Important insights into the material culture and trade networks of the pre-Harappan Indus Valley Civilizations can be gained from artifacts unearthed from Killi Kechi Beg and other sites within the Kechi Beg complex. A total of 670 artifacts from 112 sites have been attributed to the Kechi Beg complex. In the Quetta Valley alone, there are about twenty locations where Kechi Beg cultural artifacts have been discovered. These discoveries provide insight into the regionalization and expansion of village life in the Indus Valley region during the Developed Neolithic period, which paved the way for the emergence of the mature Harappan phase of the Indus Valley Civilization in the ensuing centuries, along with contemporaneous sites of the Hakra Ware and Anarta complexes.

== Chronology and interconnections ==
Understanding the interactions between the ancient cultures of Balochistan and the Indus Valley during the Chalcolithic period requires an awareness of the Kechi Beg painted pottery style. The Kechi Beg style pottery first appears in Period IV of the archaeological sequence at the Kili Ghul Mohammad site in the Quetta Valley. Period III included wheel-made pottery with black-on-red slip ornamentation that was probably from northern Iran. Kili Ghul Mohammad Period IV pottery in the Kechi Beg style subsequently develops into the polychrome painted Amri-like style found in Period I pottery at the neighboring site of Damb Sadaat.

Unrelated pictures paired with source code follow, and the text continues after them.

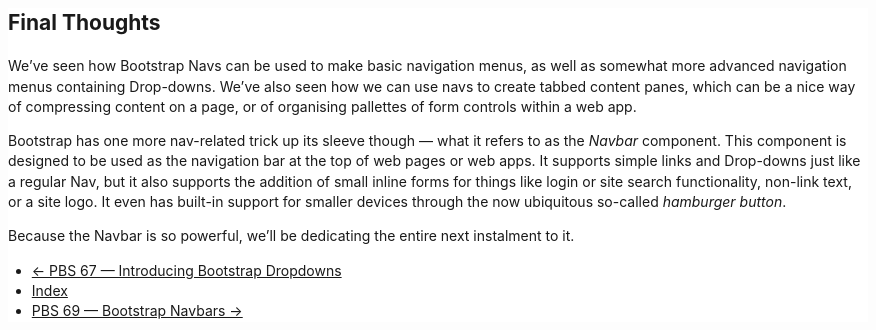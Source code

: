 ## Final Thoughts

We’ve seen how Bootstrap Navs can be used to make basic navigation menus, as well as somewhat more advanced navigation menus containing Drop-downs. We’ve also seen how we can use navs to create tabbed content panes, which can be a nice way of compressing content on a page, or of organising pallettes of form controls within a web app.

Bootstrap has one more nav-related trick up its sleeve though — what it refers to as the _Navbar_ component. This component is designed to be used as the navigation bar at the top of web pages or web apps. It supports simple links and Drop-downs just like a regular Nav, but it also supports the addition of small inline forms for things like login or site search functionality, non-link text, or a site logo. It even has built-in support for smaller devices through the now ubiquitous so-called _hamburger button_.

Because the Navbar is so powerful, we’ll be dedicating the entire next instalment to it.

 - [← PBS 67 — Introducing Bootstrap Dropdowns](pbs67)
 - [Index](index)
 - [PBS 69 — Bootstrap Navbars →](pbs69)
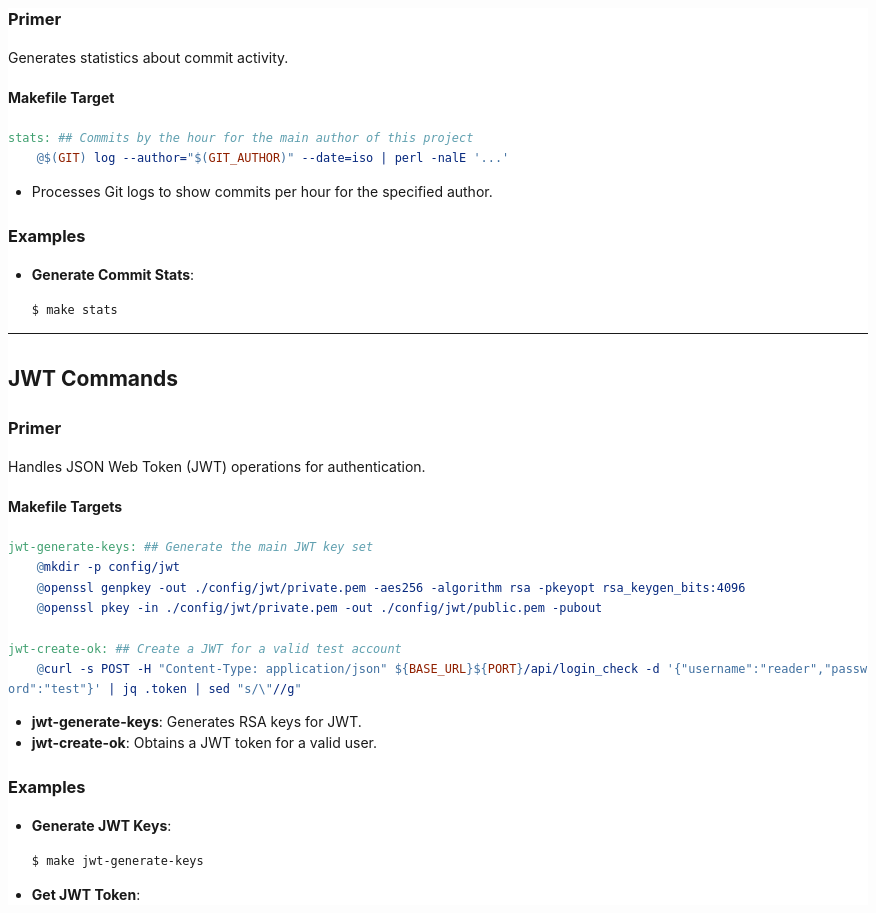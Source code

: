 ### Primer

Generates statistics about commit activity.

#### Makefile Target

```makefile
stats: ## Commits by the hour for the main author of this project
    @$(GIT) log --author="$(GIT_AUTHOR)" --date=iso | perl -nalE '...' 
```

- Processes Git logs to show commits per hour for the specified author.

### Examples

- **Generate Commit Stats**:

  ```bash
  $ make stats
  ```

---

## JWT Commands

### Primer

Handles JSON Web Token (JWT) operations for authentication.

#### Makefile Targets

```makefile
jwt-generate-keys: ## Generate the main JWT key set
    @mkdir -p config/jwt
    @openssl genpkey -out ./config/jwt/private.pem -aes256 -algorithm rsa -pkeyopt rsa_keygen_bits:4096
    @openssl pkey -in ./config/jwt/private.pem -out ./config/jwt/public.pem -pubout

jwt-create-ok: ## Create a JWT for a valid test account
    @curl -s POST -H "Content-Type: application/json" ${BASE_URL}${PORT}/api/login_check -d '{"username":"reader","password":"test"}' | jq .token | sed "s/\"//g"
```

- **jwt-generate-keys**: Generates RSA keys for JWT.
- **jwt-create-ok**: Obtains a JWT token for a valid user.

### Examples

- **Generate JWT Keys**:

  ```bash
  $ make jwt-generate-keys
  ```

- **Get JWT Token**:
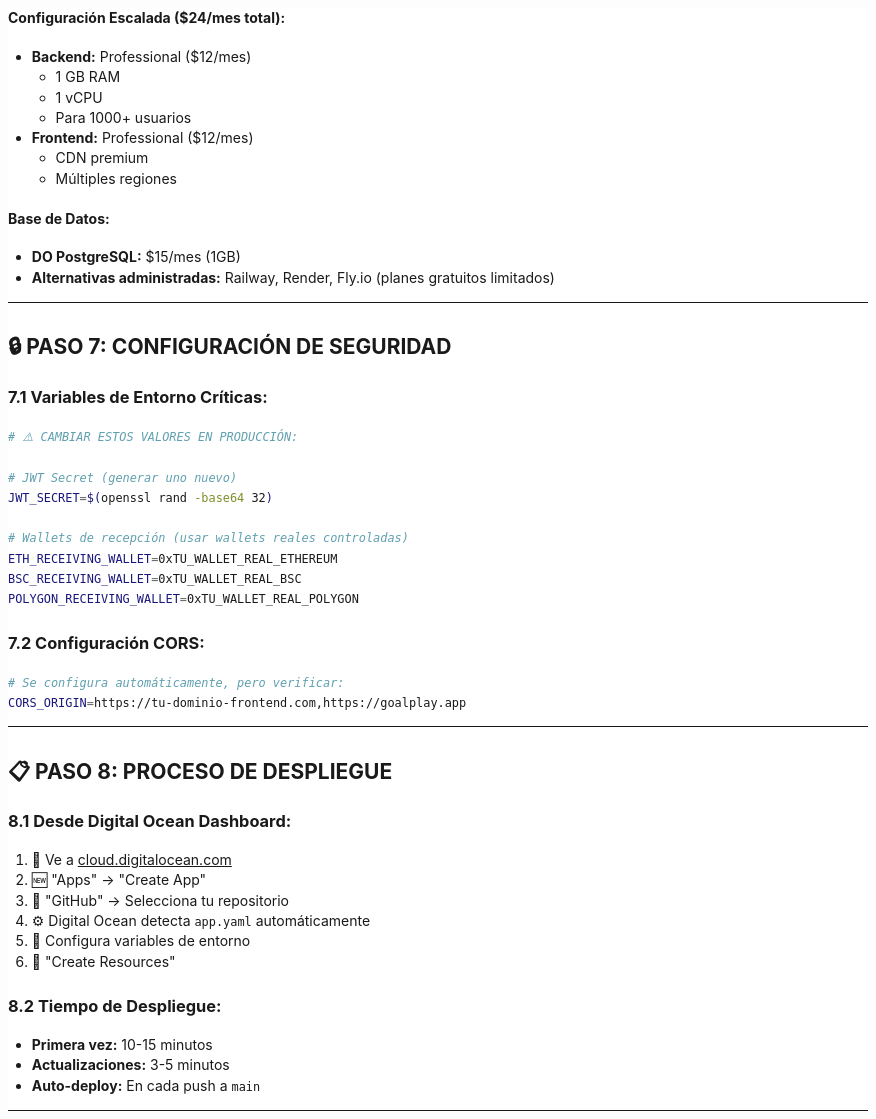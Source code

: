 #### **Configuración Escalada ($24/mes total):**
- **Backend:** Professional ($12/mes)
  - 1 GB RAM
  - 1 vCPU
  - Para 1000+ usuarios
- **Frontend:** Professional ($12/mes)
  - CDN premium
  - Múltiples regiones

#### **Base de Datos:**
- **DO PostgreSQL:** $15/mes (1GB)
- **Alternativas administradas:** Railway, Render, Fly.io (planes gratuitos limitados)

---

## 🔒 **PASO 7: CONFIGURACIÓN DE SEGURIDAD**

### **7.1 Variables de Entorno Críticas:**
```bash
# ⚠️ CAMBIAR ESTOS VALORES EN PRODUCCIÓN:

# JWT Secret (generar uno nuevo)
JWT_SECRET=$(openssl rand -base64 32)

# Wallets de recepción (usar wallets reales controladas)
ETH_RECEIVING_WALLET=0xTU_WALLET_REAL_ETHEREUM
BSC_RECEIVING_WALLET=0xTU_WALLET_REAL_BSC
POLYGON_RECEIVING_WALLET=0xTU_WALLET_REAL_POLYGON

```

### **7.2 Configuración CORS:**
```bash
# Se configura automáticamente, pero verificar:
CORS_ORIGIN=https://tu-dominio-frontend.com,https://goalplay.app
```

---

## 📋 **PASO 8: PROCESO DE DESPLIEGUE**

### **8.1 Desde Digital Ocean Dashboard:**
1. 🌊 Ve a [cloud.digitalocean.com](https://cloud.digitalocean.com)
2. 🆕 "Apps" → "Create App"
3. 📂 "GitHub" → Selecciona tu repositorio
4. ⚙️ Digital Ocean detecta `app.yaml` automáticamente
5. 🔧 Configura variables de entorno
6. 🚀 "Create Resources"

### **8.2 Tiempo de Despliegue:**
- **Primera vez:** 10-15 minutos
- **Actualizaciones:** 3-5 minutos
- **Auto-deploy:** En cada push a `main`

---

Archaeologists can trace the historical sequence and evolution of pottery styles in this region during the 4th and 3rd millennia BCE because of the stratigraphic position of the Kechi Beg pottery style. According to Fairservis (1956), it shows the first obvious stylistic connections between the Quetta Valley's ceramic traditions and the Indus Valley's Amri culture.